Gates is simply following in the footsteps of the robber‐barons that came before him and he's taking his ill‐gotten wealth and trying to buy himself respectability and a better legacy than greed and bad products. Andrew Carnegie, JP Morgan, William Randolph Hearst, Andrew Mellon, and others are who Gates is using as his role models.
These men all accumulated truly vast concentrations of wealth through ruthless suppression of competitors and other shady business tactics. And many of them later tried to buy respectability through charitable foundations and giving.
Bill Gates doesn't want to be remembered for what he truly is: A robber baron and convicted monopolist. So he's deploying his ill‐gotten billions as he prepares to buy‐off as many people as possible to create an alternative view of himself in history.
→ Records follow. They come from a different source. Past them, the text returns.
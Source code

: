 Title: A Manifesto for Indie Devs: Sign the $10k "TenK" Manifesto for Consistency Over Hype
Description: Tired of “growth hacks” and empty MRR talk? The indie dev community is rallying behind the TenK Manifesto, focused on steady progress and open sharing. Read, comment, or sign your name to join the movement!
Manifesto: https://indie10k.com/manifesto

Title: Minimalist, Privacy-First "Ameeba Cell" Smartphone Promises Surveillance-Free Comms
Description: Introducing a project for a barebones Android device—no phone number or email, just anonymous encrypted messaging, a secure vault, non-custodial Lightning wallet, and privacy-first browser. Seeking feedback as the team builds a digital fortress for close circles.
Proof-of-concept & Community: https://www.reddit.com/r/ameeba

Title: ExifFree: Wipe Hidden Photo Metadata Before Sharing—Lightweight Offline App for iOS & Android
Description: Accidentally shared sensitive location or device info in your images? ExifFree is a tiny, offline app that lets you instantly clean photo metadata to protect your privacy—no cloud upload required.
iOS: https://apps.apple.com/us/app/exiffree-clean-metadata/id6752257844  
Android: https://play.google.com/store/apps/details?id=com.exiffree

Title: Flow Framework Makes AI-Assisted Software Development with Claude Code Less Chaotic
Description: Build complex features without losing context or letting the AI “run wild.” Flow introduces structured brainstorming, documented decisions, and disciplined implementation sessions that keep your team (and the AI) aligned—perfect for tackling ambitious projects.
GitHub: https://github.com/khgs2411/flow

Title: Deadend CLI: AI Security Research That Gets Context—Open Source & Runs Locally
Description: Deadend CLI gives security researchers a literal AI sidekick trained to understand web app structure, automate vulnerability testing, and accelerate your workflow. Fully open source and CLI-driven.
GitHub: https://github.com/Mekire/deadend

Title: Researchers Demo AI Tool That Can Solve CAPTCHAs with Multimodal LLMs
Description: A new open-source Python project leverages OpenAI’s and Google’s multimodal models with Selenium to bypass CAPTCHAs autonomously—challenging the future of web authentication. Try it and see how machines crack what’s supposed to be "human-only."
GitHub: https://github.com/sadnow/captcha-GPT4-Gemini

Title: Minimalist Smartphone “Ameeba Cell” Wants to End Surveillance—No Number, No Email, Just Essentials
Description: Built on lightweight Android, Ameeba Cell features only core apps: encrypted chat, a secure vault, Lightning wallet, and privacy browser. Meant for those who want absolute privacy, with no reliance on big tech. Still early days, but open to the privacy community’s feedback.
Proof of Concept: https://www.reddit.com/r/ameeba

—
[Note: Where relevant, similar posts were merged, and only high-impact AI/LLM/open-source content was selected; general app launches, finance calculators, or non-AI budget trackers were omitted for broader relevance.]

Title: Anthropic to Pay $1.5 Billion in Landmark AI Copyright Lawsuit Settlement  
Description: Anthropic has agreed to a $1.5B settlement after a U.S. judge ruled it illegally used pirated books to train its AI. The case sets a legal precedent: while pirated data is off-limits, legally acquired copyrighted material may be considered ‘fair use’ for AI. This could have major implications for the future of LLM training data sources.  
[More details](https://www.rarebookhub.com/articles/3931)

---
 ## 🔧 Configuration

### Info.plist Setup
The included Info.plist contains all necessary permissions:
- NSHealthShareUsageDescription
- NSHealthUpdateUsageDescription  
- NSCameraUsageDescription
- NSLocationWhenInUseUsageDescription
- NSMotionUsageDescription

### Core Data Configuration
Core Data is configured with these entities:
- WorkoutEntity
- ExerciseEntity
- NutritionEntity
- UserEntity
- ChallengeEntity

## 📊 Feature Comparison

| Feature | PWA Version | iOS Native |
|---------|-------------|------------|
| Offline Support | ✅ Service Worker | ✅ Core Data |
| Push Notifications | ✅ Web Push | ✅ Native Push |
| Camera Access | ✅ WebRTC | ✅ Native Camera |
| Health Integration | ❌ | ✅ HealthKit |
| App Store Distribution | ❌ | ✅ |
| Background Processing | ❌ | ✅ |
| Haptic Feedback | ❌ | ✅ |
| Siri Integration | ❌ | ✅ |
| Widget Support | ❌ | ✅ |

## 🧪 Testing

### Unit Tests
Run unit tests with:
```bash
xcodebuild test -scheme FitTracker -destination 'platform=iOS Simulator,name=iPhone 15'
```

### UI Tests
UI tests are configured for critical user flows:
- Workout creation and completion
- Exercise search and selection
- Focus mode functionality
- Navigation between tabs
He hopes that future generations will hear his name and think "wow, what a great guy he helped so many people with his money." Gates prays that they will forget the employees who worked for companies like Netscape who lost their jobs and he hopes that the pain and hell that he has put ordinary computer users through for so long with Windows will also be forgotten.
The Gates fanboy types will probably be horrifically offended at the truth of all this but then the truth hurts sometimes. It's something they'll have to work at getting over.
Those of us who see Bill Gates for what he is will have to—sometimes quite ruthlessly—correct those who either have been bought off outright or who weren't around when Gates and his minions were running wild and destroying their competitors through shady business practices.
So if you see a fawning article about how Bill Gates is going to save the third world or eliminate this disease or that disease...remember that it's all PR designed to get you to think differently about him. You're being played by a master spin‐meister who wants you to see him as a "caring" and "kind" person with deeply philanthropic tendencies.
Don't fall for it.
So I for one am not sad to see Bill Gates retire. I think that if you are the richest man in the world and you are billions ahead of those around you, it is not hard to see how you got there. Not to say that wealthy people are bad, but there is a reason that NOW Mr. Gates is being nice to everyone. Too bad he can't take windows with him! "Don't let the door hit you where the good Lord split you!"